We found 5087 candidate titles in our original search. We excluded 4891 titles after examination of the bibliographic citation, which left 196 articles. After examining the full text of these remaining articles, 18 fulfilled our criteria (Table 1, available online at www.jfponline.com). The kappa to measure the preconsensus inter-rater reliability for article selection was 0.93.

Study designs

Of the 18 articles in the final analysis, 12 (67%) were cross-sectional studies, (21-32) five (28%) were cohort studies, (33-37) and one (6%) was an RCT. (38) In the RCT, subjects were elderly men enrolled in a Veteran's Administration outpatient clinic. Subjects randomized to the "discontinuity" group had a 33% chance of being scheduled with a different provider at each visit and were also scheduled with a different provider if they had seen the same provider for the previous 2 visits. Subjects in the "continuity" group were scheduled to see the same provider routinely. (38)

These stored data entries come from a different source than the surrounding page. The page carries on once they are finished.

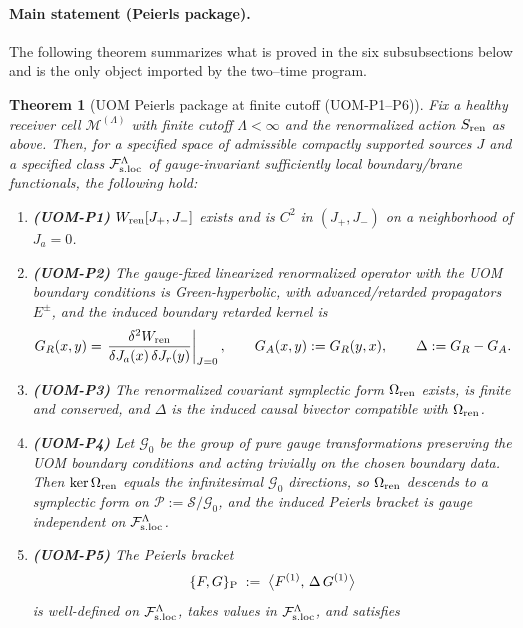 \documentclass[10pt]{article}
\theoremstyle{definition}
\theoremstyle{plain}
\newtheorem{theorem}{Theorem}[section]
\begin{document}
\paragraph{Main statement (Peierls package).}
The following theorem summarizes what is proved in the six subsubsections below and is the only object imported
by the two--time program.

\begin{theorem}[UOM Peierls package at finite cutoff (UOM-P1--P6)]
\label{thm:uom-peierls-package}
Fix a healthy receiver cell $\mathcal M^{(\Lambda)}$ with finite cutoff $\Lambda<\infty$ and the renormalized action
$S_{\rm ren}$ as above.  Then, for a specified space of admissible compactly supported sources $J$ and a specified
class $\mathcal F_{\rm s.loc}^\Lambda$ of gauge-invariant sufficiently local boundary/brane functionals, the following hold:
\begin{enumerate}[label=\textnormal{(\roman*)},leftmargin=2.2em,itemsep=2pt]
\item \textbf{(UOM-P1)} $W_{\rm ren}[J_+,J_-]$ exists and is $C^2$ in $(J_+,J_-)$ on a neighborhood of $J_a=0$.
\item \textbf{(UOM-P2)} The gauge-fixed linearized renormalized operator with the UOM boundary conditions is Green-hyperbolic,
with advanced/retarded propagators $E^\pm$, and the induced boundary retarded kernel is
\[
G_R(x,y)
=\left.\frac{\delta^2 W_{\rm ren}}{\delta J_a(x)\,\delta J_r(y)}\right|_{J=0},
\qquad
G_A(x,y):=G_R(y,x),
\qquad
\Delta:=G_R-G_A.
\]
\item \textbf{(UOM-P3)} The renormalized covariant symplectic form $\Omega_{\rm ren}$ exists, is finite and conserved,
and $\Delta$ is the induced causal bivector compatible with $\Omega_{\rm ren}$.
\item \textbf{(UOM-P4)} Let $\mathcal G_0$ be the group of pure gauge transformations preserving the UOM boundary conditions
and acting trivially on the chosen boundary data.  Then $\ker\Omega_{\rm ren}$ equals the infinitesimal $\mathcal G_0$ directions,
so $\Omega_{\rm ren}$ descends to a symplectic form on $\mathcal P:=\mathcal S/\mathcal G_0$, and the induced Peierls bracket
is gauge independent on $\mathcal F_{\rm s.loc}^\Lambda$.
\item \textbf{(UOM-P5)} The Peierls bracket
\begin{equation}
\{F,G\}_{\rm P}\;:=\;\big\langle F^{(1)},\,\Delta\,G^{(1)}\big\rangle
\label{eq:Peierls-def-summary}
\end{equation}
is well-defined on $\mathcal F_{\rm s.loc}^\Lambda$, takes values in $\mathcal F_{\rm s.loc}^\Lambda$, and satisfies

\end{enumerate}
\end{theorem}
\end{document}
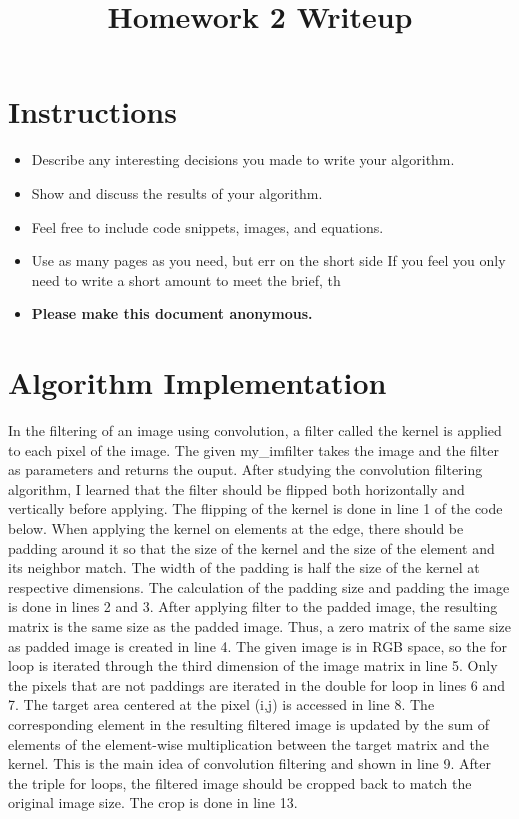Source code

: \title{\vspace{-1cm}Homework 2 Writeup}



\maketitle
\vspace{-3cm}
\thispagestyle{fancy}

\section*{Instructions}
\begin{itemize}
  \item Describe any interesting decisions you made to write your algorithm.
  \item Show and discuss the results of your algorithm.
  \item Feel free to include code snippets, images, and equations.
  \item Use as many pages as you need, but err on the short side If you feel you only need to write a short amount to meet the brief, th
  
  \item \textbf{Please make this document anonymous.}
\end{itemize}

\section*{Algorithm Implementation}

In the filtering of an image using convolution, a filter called the kernel is applied to each pixel of the image. The given my\_imfilter takes the image and the filter as parameters and returns the ouput. 
After studying the convolution filtering algorithm, I learned that the filter should be flipped both horizontally and vertically before applying. The flipping of the kernel is done in line 1 of the code below. 
When applying the kernel on elements at the edge, there should be padding around it so that the size of the kernel and the size of the element and its neighbor match. The width of the padding is half the size of the kernel at respective dimensions. The calculation of the padding size and padding the image is done in lines 2 and 3. 
After applying filter to the padded image, the resulting matrix is the same size as the padded image. Thus, a zero matrix of the same size as padded image is created in line 4.
The given image is in RGB space, so the for loop is iterated through the third dimension of the image matrix in line 5.
Only the pixels that are not paddings are iterated in the double for loop in lines 6 and 7. 
The target area centered at the pixel (i,j) is accessed in line 8.
The corresponding element in the resulting filtered image is updated by the sum of elements of the element-wise multiplication between the target matrix and the kernel. This is the main idea of convolution filtering and shown in line 9.
After the triple for loops, the filtered image should be cropped back to match the original image size. The crop is done in line 13.

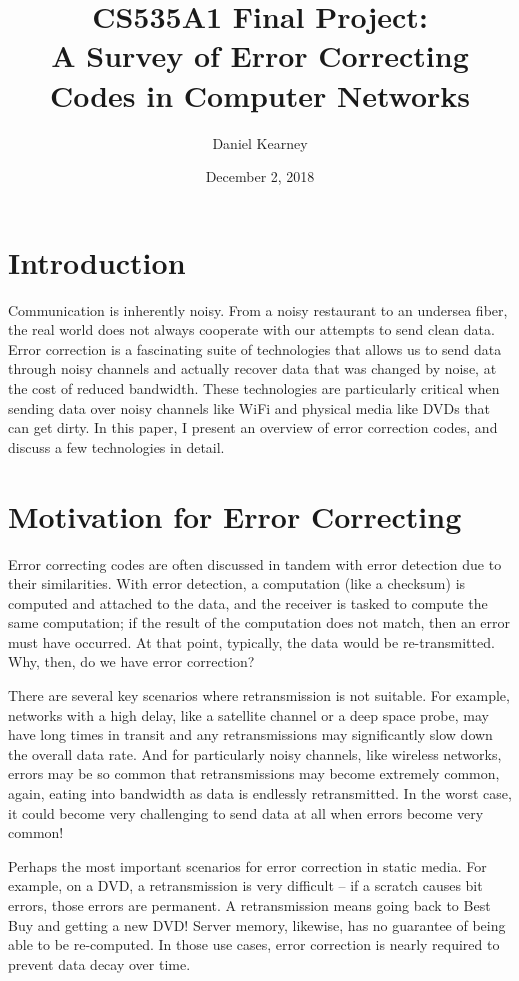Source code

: \documentclass[12pt]{article}
\title{
  CS535A1 Final Project: \\ A Survey of Error Correcting Codes in Computer Networks}
\author{Daniel Kearney}
\date{December 2, 2018}
\begin{document}
\maketitle

\section{Introduction}

Communication is inherently noisy. From a noisy restaurant to an undersea fiber, the real world does not always cooperate with our attempts to send clean data. Error correction is a fascinating suite of technologies that allows us to send data through noisy channels and actually recover data that was changed by noise, at the cost of reduced bandwidth. These technologies are particularly critical when sending data over noisy channels like WiFi and physical media like DVDs that can get dirty. In this paper, I present an overview of error correction codes, and discuss a few technologies in detail.

\section{Motivation for Error Correcting}

Error correcting codes are often discussed in tandem with error detection due to their similarities. With error detection, a computation (like a checksum) is computed and attached to the data, and the receiver is tasked to compute the same computation; if the result of the computation does not match, then an error must have occurred. At that point, typically, the data would be re-transmitted. Why, then, do we have error correction?

There are several key scenarios where retransmission is not suitable. For example, networks with a high delay, like a satellite channel or a deep space probe, may have long times in transit and any retransmissions may significantly slow down the overall data rate. \cite{pless} And for particularly noisy channels, like wireless networks, errors may be so common that retransmissions may become extremely common, again, eating into bandwidth as data is endlessly retransmitted. In the worst case, it could become very challenging to send data at all when errors become very common!

Perhaps the most important scenarios for error correction in static media. For example, on a DVD, a retransmission is very difficult -- if a scratch causes bit errors, those errors are permanent. A retransmission means going back to Best Buy and getting a new DVD! Server memory, likewise, has no guarantee of being able to be re-computed. In those use cases, error correction is nearly required to prevent data decay over time. \cite{pless}
\end{document}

Study populations, providers, and settings

Fifteen of the 18 studies (83%) were conducted in the United States. Ten studies (56%) focused on specific groups of patients: those insured by Medicaid (n=4), adults with diabetes (n=2), multiethnic women, elderly men, adults with seizure disorder, children with chronic diseases, and children and adults with asthma (n=1 each).

Health care providers in these studies included different primary care specialties, such as family medicine (n=4), pediatrics (n=4), general practice (n=2), internal medicine (n=1), and mixed primary care physicians (n=5). One study included pediatric subspecialists. In 5, the SCOC was described for the patient's "regular physician."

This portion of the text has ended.